What the exercise asks:
Beginning with the opening line of the entries, return every line through the one containing "Krak \email t.e.krak@uu.nl\\", both included, and nothing else. Omit pictures.

########################################

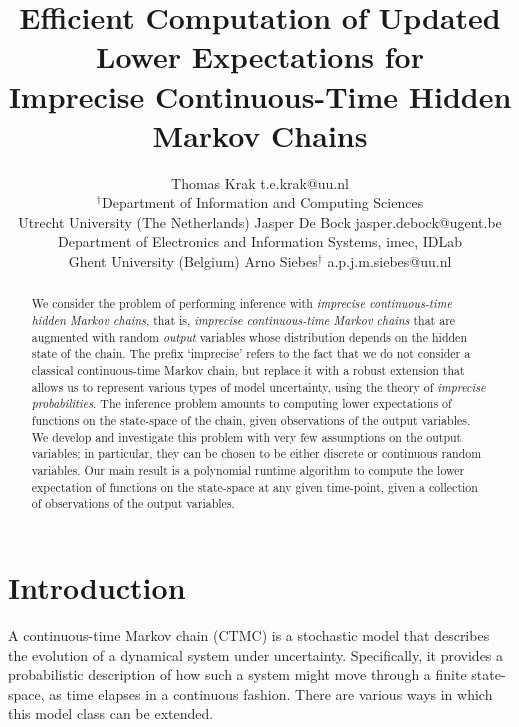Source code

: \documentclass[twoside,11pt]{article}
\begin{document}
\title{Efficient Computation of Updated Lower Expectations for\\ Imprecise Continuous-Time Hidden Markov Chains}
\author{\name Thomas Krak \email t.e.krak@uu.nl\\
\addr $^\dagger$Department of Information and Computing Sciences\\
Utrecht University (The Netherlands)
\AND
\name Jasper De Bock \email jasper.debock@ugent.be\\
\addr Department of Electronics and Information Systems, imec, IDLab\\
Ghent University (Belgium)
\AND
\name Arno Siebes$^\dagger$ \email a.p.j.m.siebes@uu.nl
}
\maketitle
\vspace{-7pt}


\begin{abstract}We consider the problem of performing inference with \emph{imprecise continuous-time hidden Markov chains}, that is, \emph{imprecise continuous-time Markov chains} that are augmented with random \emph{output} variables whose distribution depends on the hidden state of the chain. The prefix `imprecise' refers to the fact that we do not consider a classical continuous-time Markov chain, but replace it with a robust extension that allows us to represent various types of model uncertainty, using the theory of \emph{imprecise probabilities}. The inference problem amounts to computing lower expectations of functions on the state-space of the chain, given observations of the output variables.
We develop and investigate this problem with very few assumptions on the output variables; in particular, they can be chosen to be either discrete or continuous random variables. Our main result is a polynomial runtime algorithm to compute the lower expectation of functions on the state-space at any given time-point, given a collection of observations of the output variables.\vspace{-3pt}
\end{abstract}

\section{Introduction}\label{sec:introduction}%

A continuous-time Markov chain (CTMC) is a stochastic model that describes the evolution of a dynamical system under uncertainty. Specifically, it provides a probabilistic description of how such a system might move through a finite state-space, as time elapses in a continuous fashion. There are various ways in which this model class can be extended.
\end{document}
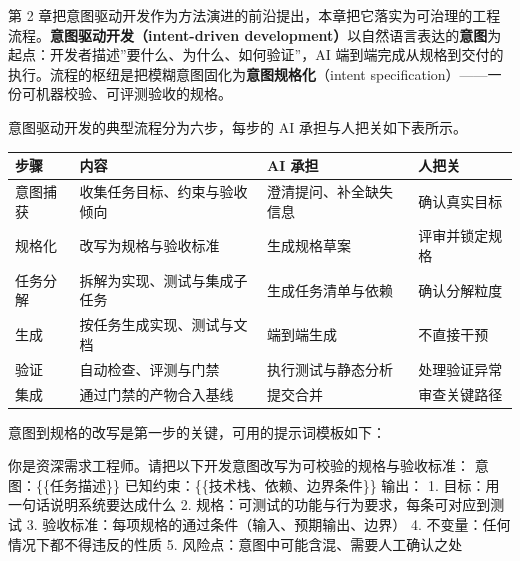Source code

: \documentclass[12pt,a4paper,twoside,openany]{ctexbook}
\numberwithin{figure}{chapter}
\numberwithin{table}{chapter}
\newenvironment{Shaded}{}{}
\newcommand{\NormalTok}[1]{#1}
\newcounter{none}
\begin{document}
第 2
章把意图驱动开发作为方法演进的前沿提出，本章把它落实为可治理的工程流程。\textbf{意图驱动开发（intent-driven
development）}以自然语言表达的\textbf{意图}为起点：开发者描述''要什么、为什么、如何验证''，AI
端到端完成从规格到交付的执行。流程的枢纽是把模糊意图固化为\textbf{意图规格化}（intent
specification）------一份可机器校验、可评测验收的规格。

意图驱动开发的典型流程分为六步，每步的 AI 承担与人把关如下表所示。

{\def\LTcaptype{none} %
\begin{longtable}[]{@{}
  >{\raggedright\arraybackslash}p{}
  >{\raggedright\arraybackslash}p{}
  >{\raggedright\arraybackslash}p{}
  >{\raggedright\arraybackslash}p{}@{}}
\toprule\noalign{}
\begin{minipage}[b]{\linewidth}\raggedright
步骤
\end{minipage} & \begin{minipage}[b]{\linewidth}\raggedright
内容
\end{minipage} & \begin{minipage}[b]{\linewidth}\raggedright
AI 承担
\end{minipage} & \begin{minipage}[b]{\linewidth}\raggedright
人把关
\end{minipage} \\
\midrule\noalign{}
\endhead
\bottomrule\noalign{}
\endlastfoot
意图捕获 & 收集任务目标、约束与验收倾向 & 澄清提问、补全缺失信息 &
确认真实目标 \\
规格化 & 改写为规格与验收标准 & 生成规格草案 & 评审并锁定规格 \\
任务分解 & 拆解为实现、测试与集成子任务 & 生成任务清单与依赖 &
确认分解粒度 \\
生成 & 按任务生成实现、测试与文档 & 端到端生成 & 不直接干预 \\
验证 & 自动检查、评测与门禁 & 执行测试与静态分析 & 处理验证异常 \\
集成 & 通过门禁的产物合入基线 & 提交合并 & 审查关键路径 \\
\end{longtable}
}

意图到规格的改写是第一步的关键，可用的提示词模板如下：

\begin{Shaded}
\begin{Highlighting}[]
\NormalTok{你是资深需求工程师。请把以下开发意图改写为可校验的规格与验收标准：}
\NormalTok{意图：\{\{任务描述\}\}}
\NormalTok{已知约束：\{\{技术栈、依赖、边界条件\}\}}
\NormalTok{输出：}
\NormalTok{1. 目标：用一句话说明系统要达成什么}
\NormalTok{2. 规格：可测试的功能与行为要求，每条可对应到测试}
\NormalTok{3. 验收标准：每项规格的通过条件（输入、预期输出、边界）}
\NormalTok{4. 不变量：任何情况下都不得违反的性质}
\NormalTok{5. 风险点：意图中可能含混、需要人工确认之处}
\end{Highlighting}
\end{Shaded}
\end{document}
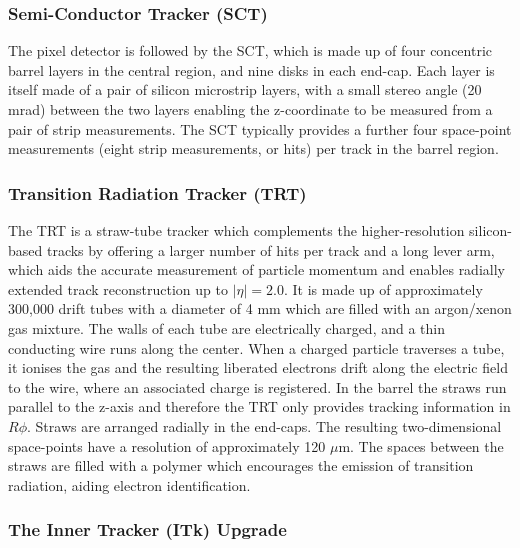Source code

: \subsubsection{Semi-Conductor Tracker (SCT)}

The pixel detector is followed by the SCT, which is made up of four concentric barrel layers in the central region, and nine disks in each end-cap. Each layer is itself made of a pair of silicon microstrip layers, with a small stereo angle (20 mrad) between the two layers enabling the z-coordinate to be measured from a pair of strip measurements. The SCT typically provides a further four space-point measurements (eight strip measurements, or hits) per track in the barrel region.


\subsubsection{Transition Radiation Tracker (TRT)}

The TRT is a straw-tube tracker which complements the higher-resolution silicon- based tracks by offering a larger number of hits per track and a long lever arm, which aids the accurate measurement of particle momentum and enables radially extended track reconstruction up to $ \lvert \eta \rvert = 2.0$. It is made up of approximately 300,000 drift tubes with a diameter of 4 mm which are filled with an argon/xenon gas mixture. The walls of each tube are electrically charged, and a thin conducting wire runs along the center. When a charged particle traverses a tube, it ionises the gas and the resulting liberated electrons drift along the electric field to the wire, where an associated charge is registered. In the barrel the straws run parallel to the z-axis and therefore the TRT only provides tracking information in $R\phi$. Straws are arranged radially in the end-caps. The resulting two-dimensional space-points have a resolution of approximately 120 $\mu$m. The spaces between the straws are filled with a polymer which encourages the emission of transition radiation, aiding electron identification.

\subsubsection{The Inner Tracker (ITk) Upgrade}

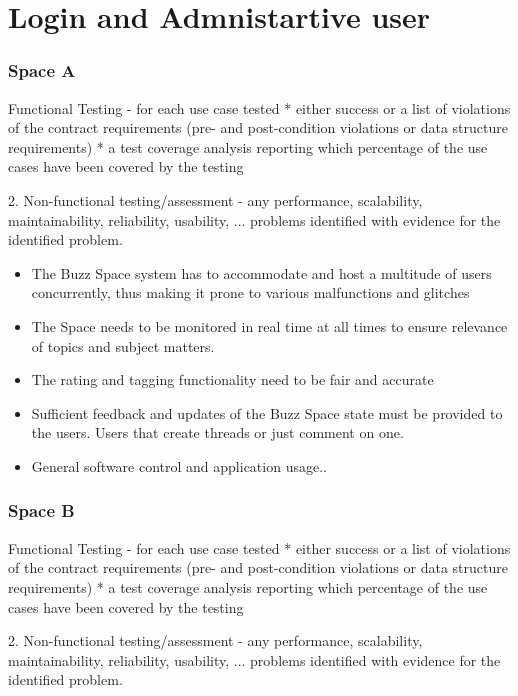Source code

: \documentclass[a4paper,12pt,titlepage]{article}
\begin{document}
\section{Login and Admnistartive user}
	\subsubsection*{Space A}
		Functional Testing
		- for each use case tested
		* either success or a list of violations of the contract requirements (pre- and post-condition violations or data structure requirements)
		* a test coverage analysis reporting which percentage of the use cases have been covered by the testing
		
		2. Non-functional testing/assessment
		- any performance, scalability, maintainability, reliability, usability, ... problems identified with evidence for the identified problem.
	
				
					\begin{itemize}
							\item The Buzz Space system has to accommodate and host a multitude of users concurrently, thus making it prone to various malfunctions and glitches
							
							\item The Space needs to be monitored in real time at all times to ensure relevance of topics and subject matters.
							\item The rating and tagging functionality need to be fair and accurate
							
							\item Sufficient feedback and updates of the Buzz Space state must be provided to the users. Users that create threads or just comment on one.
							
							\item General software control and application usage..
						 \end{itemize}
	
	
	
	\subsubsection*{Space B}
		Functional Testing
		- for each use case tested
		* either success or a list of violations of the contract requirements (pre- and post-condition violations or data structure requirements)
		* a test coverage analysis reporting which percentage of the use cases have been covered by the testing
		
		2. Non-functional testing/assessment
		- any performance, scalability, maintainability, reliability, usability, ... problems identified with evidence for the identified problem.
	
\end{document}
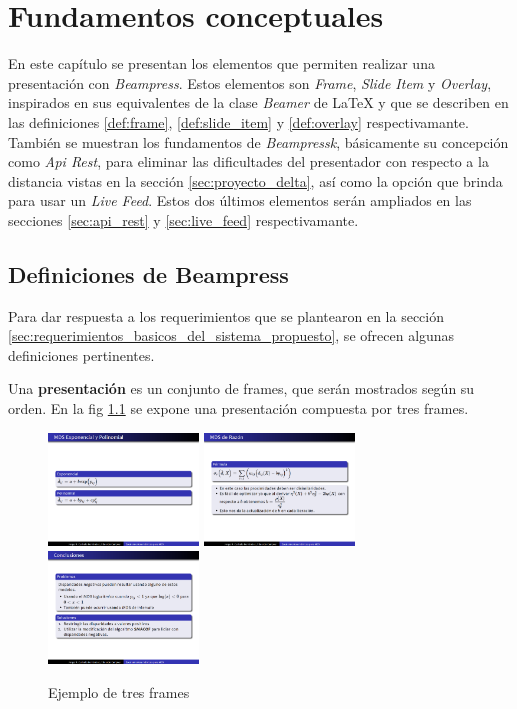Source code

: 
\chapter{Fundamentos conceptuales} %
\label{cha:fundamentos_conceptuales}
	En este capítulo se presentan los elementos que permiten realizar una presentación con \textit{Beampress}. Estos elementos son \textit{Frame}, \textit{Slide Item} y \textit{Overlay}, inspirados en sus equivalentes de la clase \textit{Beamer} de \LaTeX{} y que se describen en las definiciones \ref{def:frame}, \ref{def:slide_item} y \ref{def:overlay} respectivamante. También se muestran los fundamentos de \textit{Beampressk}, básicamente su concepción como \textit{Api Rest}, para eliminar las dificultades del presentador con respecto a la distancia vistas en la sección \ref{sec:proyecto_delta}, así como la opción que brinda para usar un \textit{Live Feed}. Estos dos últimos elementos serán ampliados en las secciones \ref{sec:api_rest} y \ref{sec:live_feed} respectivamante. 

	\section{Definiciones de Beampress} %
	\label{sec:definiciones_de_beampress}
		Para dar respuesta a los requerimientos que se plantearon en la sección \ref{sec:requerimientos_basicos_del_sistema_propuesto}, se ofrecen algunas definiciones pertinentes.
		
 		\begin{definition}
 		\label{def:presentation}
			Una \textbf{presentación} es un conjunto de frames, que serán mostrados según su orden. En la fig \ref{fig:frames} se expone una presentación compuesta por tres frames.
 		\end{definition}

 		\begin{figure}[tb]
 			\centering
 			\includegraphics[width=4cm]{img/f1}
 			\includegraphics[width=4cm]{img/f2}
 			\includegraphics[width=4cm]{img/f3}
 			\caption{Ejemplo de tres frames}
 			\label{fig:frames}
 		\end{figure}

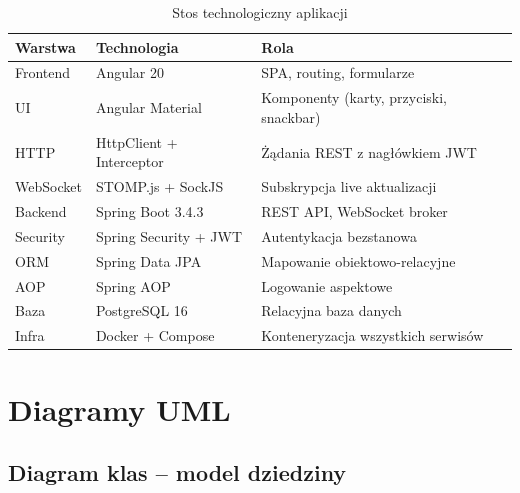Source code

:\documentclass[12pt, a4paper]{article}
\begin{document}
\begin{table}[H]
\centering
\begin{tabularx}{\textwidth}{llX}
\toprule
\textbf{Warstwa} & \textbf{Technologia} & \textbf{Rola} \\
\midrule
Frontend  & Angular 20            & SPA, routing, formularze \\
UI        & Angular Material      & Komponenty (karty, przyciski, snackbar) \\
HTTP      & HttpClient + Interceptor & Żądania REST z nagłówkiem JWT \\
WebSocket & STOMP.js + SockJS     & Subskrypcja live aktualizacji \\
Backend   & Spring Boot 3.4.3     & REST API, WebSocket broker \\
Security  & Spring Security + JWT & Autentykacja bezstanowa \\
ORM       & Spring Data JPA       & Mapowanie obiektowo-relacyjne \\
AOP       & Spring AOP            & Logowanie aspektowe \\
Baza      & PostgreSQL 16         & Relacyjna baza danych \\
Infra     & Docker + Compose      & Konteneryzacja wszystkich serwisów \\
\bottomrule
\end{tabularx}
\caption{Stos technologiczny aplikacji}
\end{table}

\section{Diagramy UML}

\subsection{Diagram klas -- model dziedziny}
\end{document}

########################################

Response area:
Source code

: \documentclass[twoside,11pt]{article}
\begin{document}
\title{Efficient Computation of Updated Lower Expectations for\\ Imprecise Continuous-Time Hidden Markov Chains}
\author{\name Thomas Krak \email t.e.krak@uu.nl\\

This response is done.